* _Work instruction_
Take the entries below and print, exactly, the stretch from the line containing "的话，应该会有发现，他的运算时间真的比 gzip 久很多喔！" through the line containing "#### 其他注意事项", both included.

* _Data shown_
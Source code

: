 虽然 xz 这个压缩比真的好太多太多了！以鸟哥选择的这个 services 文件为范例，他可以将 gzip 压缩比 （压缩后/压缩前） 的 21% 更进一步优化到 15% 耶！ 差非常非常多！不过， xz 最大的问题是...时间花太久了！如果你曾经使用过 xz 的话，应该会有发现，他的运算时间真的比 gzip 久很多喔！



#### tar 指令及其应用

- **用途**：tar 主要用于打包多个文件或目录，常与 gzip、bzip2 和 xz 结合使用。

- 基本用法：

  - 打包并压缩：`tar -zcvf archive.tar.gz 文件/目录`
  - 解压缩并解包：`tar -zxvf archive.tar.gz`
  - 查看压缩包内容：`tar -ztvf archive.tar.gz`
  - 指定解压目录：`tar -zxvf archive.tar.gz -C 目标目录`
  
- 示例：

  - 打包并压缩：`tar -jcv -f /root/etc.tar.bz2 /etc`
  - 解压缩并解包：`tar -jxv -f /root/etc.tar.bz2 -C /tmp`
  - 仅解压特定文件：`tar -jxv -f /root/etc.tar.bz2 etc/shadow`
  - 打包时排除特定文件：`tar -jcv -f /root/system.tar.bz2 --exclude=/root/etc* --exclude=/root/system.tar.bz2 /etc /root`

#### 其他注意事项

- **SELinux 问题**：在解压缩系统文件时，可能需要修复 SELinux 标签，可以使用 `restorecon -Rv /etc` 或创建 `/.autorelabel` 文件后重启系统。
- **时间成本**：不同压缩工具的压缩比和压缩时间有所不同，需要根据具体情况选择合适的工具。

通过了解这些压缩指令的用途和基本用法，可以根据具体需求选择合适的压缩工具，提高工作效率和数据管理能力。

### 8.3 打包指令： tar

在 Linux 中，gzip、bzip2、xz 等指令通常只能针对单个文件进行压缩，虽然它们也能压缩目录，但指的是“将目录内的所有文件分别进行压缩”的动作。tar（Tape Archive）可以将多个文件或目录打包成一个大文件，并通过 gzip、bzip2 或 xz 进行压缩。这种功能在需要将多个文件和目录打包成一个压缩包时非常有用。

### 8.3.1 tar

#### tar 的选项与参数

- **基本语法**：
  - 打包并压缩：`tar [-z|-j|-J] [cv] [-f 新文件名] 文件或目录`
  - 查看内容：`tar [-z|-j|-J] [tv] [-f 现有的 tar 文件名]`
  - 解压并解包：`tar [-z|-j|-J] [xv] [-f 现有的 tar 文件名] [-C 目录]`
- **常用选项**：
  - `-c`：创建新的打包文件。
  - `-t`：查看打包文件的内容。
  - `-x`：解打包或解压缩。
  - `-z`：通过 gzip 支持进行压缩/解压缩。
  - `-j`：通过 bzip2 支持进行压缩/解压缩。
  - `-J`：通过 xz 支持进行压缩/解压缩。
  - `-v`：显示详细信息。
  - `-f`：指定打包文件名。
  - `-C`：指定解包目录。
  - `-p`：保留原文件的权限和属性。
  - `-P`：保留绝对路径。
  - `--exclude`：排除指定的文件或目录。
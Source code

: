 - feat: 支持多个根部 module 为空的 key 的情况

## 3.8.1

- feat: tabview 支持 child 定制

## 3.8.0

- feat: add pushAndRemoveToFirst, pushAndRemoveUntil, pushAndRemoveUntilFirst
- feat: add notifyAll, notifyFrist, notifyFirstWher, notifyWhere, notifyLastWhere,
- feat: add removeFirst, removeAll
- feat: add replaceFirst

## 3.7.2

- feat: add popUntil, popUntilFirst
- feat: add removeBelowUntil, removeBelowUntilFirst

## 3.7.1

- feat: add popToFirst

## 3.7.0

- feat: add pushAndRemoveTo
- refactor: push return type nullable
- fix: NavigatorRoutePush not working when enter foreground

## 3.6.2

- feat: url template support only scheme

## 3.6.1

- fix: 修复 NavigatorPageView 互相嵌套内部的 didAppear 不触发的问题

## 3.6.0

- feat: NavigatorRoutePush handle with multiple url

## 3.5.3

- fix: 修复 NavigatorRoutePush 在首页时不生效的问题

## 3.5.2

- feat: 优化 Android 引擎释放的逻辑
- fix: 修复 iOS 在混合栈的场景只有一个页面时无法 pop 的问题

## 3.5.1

* _Expected output_
: 虽然 xz 这个压缩比真的好太多太多了！以鸟哥选择的这个 services 文件为范例，他可以将 gzip 压缩比 （压缩后/压缩前） 的 21% 更进一步优化到 15% 耶！ 差非常非常多！不过， xz 最大的问题是...时间花太久了！如果你曾经使用过 xz 的话，应该会有发现，他的运算时间真的比 gzip 久很多喔！



#### tar 指令及其应用

- **用途**：tar 主要用于打包多个文件或目录，常与 gzip、bzip2 和 xz 结合使用。

- 基本用法：

  - 打包并压缩：`tar -zcvf archive.tar.gz 文件/目录`
  - 解压缩并解包：`tar -zxvf archive.tar.gz`
  - 查看压缩包内容：`tar -ztvf archive.tar.gz`
  - 指定解压目录：`tar -zxvf archive.tar.gz -C 目标目录`
  
- 示例：

  - 打包并压缩：`tar -jcv -f /root/etc.tar.bz2 /etc`
  - 解压缩并解包：`tar -jxv -f /root/etc.tar.bz2 -C /tmp`
  - 仅解压特定文件：`tar -jxv -f /root/etc.tar.bz2 etc/shadow`
  - 打包时排除特定文件：`tar -jcv -f /root/system.tar.bz2 --exclude=/root/etc* --exclude=/root/system.tar.bz2 /etc /root`

#### 其他注意事项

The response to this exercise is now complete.